Exercise inputs

§ §

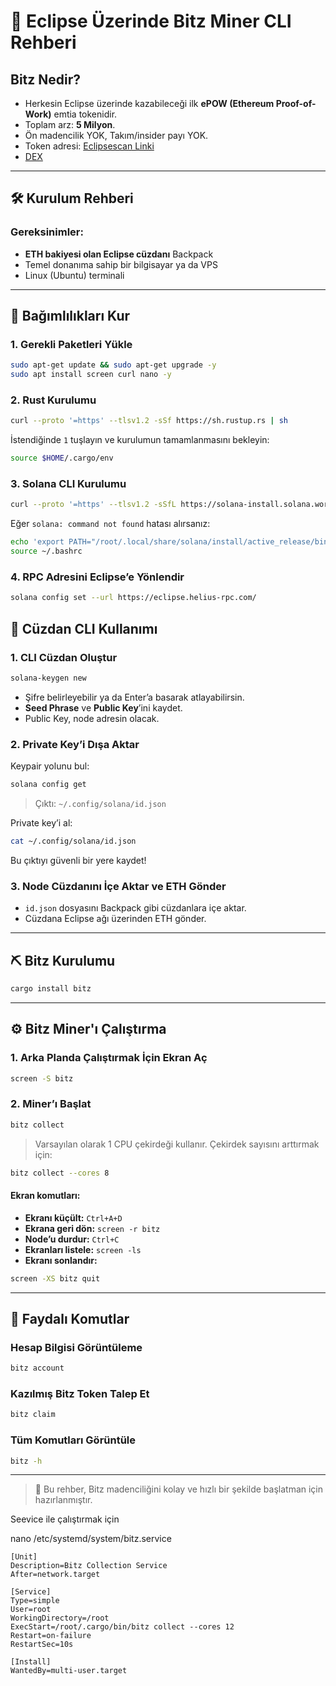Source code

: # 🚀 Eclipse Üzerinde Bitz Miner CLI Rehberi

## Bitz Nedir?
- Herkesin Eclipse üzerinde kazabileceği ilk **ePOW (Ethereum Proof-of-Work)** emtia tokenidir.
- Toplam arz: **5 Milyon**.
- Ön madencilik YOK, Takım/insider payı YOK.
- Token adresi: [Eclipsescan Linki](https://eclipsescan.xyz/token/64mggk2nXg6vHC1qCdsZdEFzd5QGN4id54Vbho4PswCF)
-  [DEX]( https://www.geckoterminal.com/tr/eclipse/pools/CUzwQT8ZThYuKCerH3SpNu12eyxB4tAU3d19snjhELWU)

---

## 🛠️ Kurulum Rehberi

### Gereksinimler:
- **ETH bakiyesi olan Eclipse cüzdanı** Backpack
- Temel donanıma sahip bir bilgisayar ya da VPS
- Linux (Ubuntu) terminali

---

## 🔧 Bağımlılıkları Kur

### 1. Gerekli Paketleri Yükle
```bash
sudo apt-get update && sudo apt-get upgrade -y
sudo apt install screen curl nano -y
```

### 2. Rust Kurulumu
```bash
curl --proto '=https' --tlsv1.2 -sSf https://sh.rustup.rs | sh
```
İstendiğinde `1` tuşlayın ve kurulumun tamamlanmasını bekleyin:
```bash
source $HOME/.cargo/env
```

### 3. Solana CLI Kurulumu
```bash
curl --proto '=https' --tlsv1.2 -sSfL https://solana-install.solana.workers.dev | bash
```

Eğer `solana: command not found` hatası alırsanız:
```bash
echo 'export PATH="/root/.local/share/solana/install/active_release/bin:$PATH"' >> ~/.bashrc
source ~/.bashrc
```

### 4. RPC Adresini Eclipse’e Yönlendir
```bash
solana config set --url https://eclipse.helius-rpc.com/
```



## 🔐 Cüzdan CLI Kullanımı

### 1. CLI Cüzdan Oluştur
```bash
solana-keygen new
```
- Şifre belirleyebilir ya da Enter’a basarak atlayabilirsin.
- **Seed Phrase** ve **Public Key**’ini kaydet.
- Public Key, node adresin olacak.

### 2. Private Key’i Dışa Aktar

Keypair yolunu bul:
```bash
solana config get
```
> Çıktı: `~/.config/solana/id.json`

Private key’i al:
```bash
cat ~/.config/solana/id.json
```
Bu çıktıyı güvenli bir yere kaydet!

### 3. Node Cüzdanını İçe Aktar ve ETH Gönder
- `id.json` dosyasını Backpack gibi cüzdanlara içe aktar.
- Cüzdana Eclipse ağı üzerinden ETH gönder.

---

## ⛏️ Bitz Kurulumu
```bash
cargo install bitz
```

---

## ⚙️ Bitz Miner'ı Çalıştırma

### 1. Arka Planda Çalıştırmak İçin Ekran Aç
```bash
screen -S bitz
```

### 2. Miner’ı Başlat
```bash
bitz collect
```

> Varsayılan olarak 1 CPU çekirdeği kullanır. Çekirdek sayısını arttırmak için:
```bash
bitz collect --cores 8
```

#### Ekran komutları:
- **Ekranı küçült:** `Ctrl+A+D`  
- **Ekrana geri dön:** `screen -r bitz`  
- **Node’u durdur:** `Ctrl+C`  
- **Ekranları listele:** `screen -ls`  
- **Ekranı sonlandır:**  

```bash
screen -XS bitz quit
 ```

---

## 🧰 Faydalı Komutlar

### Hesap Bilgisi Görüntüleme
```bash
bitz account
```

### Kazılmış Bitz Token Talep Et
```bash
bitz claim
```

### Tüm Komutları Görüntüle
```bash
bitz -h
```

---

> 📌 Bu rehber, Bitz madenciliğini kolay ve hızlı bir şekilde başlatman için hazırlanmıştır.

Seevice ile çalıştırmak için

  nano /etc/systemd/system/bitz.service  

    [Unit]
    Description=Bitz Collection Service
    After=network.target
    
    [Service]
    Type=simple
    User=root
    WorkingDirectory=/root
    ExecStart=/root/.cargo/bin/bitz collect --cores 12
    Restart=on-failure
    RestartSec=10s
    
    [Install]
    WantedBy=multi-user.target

§ §

Task details
Reproduce word for word the material above, beginning with the line that contains "- Linux (Ubuntu) terminali" and ending with the line that contains "- Şifre belirleyebilir".

Your response
- Linux (Ubuntu) terminali

---

## 🔧 Bağımlılıkları Kur

### 1. Gerekli Paketleri Yükle
```bash
sudo apt-get update && sudo apt-get upgrade -y
sudo apt install screen curl nano -y
```

### 2. Rust Kurulumu
```bash
curl --proto '=https' --tlsv1.2 -sSf https://sh.rustup.rs | sh
```
İstendiğinde `1` tuşlayın ve kurulumun tamamlanmasını bekleyin:
```bash
source $HOME/.cargo/env
```

### 3. Solana CLI Kurulumu
```bash
curl --proto '=https' --tlsv1.2 -sSfL https://solana-install.solana.workers.dev | bash
```

Eğer `solana: command not found` hatası alırsanız:
```bash
echo 'export PATH="/root/.local/share/solana/install/active_release/bin:$PATH"' >> ~/.bashrc
source ~/.bashrc
```

### 4. RPC Adresini Eclipse’e Yönlendir
```bash
solana config set --url https://eclipse.helius-rpc.com/
```



## 🔐 Cüzdan CLI Kullanımı

### 1. CLI Cüzdan Oluştur
```bash
solana-keygen new
```
- Şifre belirleyebilir ya da Enter’a basarak atlayabilirsin.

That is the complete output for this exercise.